Bu ihtiyaçlar, en alttan en üste kadar belirli bir hiyerarşiye göre sıralanmıştır. Birey alt düzey ihtiyacını tatmin ettikçe üste doğru ilerler. Maslow bu hiyerarşiyi 5 temel kategoride incelemiştir (bilgiustam.com).

1) Fizyolojik İhtiyaçlar: Nefes alma, yeme içme, uyuma gibi.

2) Güvenlik İhtiyaçları: Kendini ailesini ve sevdiklerini güven içinde hissetme.

3) Ait olma ve Sevgi İhtiyacı: İletişim kurma, kabul edilme bir yere ait olma.

4) Değer İhtiyaçları: Başkalarınca benimsenip tanınma, başarılı ve yeterli olma.

5) Kendini Gerçekleştirme İhtiyacı: Kişisel tatmin, kişinin potansiyelini ortaya çıkarma.

Örgütsel anlamda iş tatmini ele alındığında Maslow’un ihtiyaçlar hiyerarşisinin örgütlere uyarlaması aşağıdaki tabloda verilmiştir.

Tablo 1. Maslow İhtiyaçlar Hiyerarşisinin Örgütlere Uygulanması

İhtiyaç Düzeyi

Genel Duyum Etkenleri

Örgütsel Etkenler

Fizyolojik

Yeme, içme, cinsellik, uyku

Ücret, ödemeler, iyi çalışma ortamı

Güvenlik

Rahatlık, güvenlik, devamlılık, desteklenme

Güvenli çalışma şartları, örgütsel olanaklar, iş güvenliği

Sosyal

Sevgi, iyi ve sıcak ilişkiler, ait olma

Beraber iyi çalışan guruplar, arkadaşça denetim, profesyonel ilişkiler

Saygınlık

Kendine güven, kendine saygı, prestij, statü

Sosyal tanınma, unvan, yüksek statülü iş, işten alınan geri besleme

Kendini Gerçekleştirme

Gelişme, ilerleme, yaratıcılık

 

Anlamlı bir iş, yaratıcılık için olanaklar, işte amaçlara ulaşma, örgütte ilerleme

 

Kaynak: Çetinkanat, C, (2000).

2.5.1.2. Alderfer ERG Kuramı

Clayton Alderfer tarafından geliştirilen motivasyon kuramı Maslow' un yaklaşımının basitleştirilerek geliştirilmiş şeklidir. İlke yine aynı ancak daha basittir. Önce alt düzey, daha sonra üst düzey tatmin edilmelidir:

  • (Existence) Varolma İhtiyacı: Maslow' un fizyolojik ve güvenlik ihtiyacına karşılık gelir. Ücret, ikramiye gibi çalışma ortamı ile ilgili ihtiyaçlar.
  • (Relatedness) İlişki Kurma İhtiyacı: Başkaları ile iletişim, işyerinde arkadaşlık, paylaşma ile ilgili ihtiyaçlar.
  • (Growth) Gelişme İhtiyacı: Saygınlık ve kendini gerçekleştirme gibi ihtiyaçlar.

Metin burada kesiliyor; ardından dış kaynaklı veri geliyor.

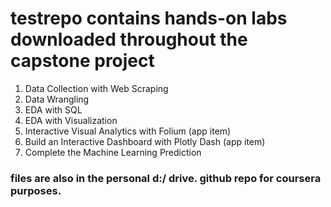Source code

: # testrepo contains hands-on labs downloaded throughout the capstone project
1. Data Collection with Web Scraping
2. Data Wrangling
3. EDA with SQL
4. EDA with Visualization
5. Interactive Visual Analytics with Folium (app item)
6. Build an Interactive Dashboard with Plotly Dash (app item)
7. Complete the Machine Learning Prediction

### files are also in the personal d:/ drive. github repo for coursera purposes.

Maslow ve Alderfer kuramlarının belirgin farkları ortaya konulduğunda ERG Kuramının ana mantığı aşağıdaki gibidir:

  • Alderfer’e göre tüm ihtiyaçlar aynı anda, bireyin kişisel ve çevresel özelliklerine göre değişik yoğunluklarda bulunabilmekte iken Maslow’a göre ihtiyaçların tatmin edilmesi açısından merdiven basmağı vardır.
  • Alderfer ihtiyaçları üç, Maslow ise beş kategoriye ayırmıştır.
  • Alderfer’e göre “ilişkili olma” ihtiyacı ne kadar az tatmin edilirse “var olma” ihtiyaçları o kadar önem kazanır. “Büyüme” ihtiyaçları ne kadar az tatmin edilirse “ilişkili olma” ihtiyaçları o kadar önem kazanır (egitim.aku.edu.tr).

2.5.1.3. Herzberg Motivasyon-Hijyen Kuramı (Çift Faktör Kuramı)

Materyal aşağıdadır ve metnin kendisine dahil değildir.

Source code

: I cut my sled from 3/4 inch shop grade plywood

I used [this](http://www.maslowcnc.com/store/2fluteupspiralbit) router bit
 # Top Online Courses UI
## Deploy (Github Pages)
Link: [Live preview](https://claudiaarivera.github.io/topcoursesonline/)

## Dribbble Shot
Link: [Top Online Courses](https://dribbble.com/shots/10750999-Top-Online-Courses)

Maslow’un kuramından sonra en iyi bilinen motivasyon kuramıdır. Motivasyon Muhafaza Kuramı, Çift Faktör Kuramı ya da Motivasyon-Hijyen Kuramı olarak da adlandırılmaktadır (Gökçe, Şahin ve Bulduklu, 2010: 236-237).

Herzberg kuramında iş tatmini ve verimlilik arasındaki ilişki üzerinde durmuştur. İşin kendisi ve iş ile ilgili faktörlerin iş tatmini ve artan verimlilik üzerinde pozitif etkileri olduğunu savunmuştur (Gökçe, Şahin ve Bulduklu, 2010: 237).

Araştırma sonuçlarına göre Herzberg, doğrudan doğruya işe ve özüne yönelik olan faktörleri “motive edici faktörler”, genel olarak işin çalışma koşulları ve çevresine yönelik olan faktörleri de “hijyen faktörler” olarak tanımlamıştır.

Motive Edici Faktörler                    Hijyen Faktörler

Başarı,                                                Denetim kalitesi (tarzı),

Tanınma,                                            Şirket kuralları ve politikası,

İşin kendisi,                                       Ücret,

Gelişme imkânları,                             Çalışma koşulları,

İlerleme imkânları,                             İş güvenliği,

Sorumluluk,                                       Kişisel yaşantı,

Geri bildirim.                                     Statü,

Bireyler arası ilişkiler (astlarla, üstlerle, yaşıtlarla).

Herzberg hijyen faktörlerin motivasyon için gerekli olduğunu, tatminsizliği azalttığını ancak tek başına yeterli olmadığı kabul etmektedir. Bireylerin motivasyonu hem hijyen faktörlerin hem de motive edici faktörlerin birlikte sağlanması ile gerçekleşmektedir (Gökçe, Şahin ve Bulduklu, 2010: 238).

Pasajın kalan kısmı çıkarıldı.